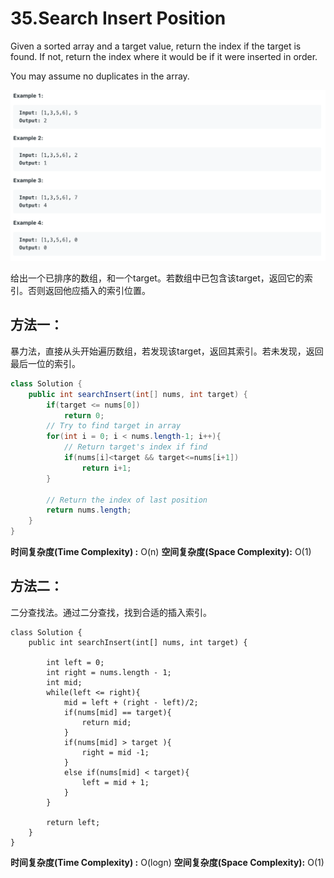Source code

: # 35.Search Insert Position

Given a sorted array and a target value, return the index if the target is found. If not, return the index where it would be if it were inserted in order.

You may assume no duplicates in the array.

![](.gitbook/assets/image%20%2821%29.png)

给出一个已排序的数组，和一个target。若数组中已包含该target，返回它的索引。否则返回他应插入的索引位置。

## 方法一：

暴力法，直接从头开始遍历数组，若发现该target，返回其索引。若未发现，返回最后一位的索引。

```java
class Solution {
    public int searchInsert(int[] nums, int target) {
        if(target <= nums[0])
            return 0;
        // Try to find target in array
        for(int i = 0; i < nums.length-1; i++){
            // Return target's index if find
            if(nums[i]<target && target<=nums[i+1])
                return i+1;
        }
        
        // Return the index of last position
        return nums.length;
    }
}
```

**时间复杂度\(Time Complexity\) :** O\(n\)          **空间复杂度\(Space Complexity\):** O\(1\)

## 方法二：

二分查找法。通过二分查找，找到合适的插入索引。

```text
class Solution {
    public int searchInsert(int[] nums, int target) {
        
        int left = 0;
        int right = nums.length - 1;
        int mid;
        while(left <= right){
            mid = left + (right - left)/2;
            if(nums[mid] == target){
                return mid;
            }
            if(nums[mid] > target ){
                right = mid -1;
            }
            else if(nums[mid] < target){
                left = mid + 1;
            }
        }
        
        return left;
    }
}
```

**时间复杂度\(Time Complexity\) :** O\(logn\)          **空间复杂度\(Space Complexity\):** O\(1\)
-=-=-=-=-
For every line above that includes the word "Complexity", return the line.

**时间复杂度\(Time Complexity\) :** O\(n\)          **空间复杂度\(Space Complexity\):** O\(1\)
**时间复杂度\(Time Complexity\) :** O\(logn\)          **空间复杂度\(Space Complexity\):** O\(1\)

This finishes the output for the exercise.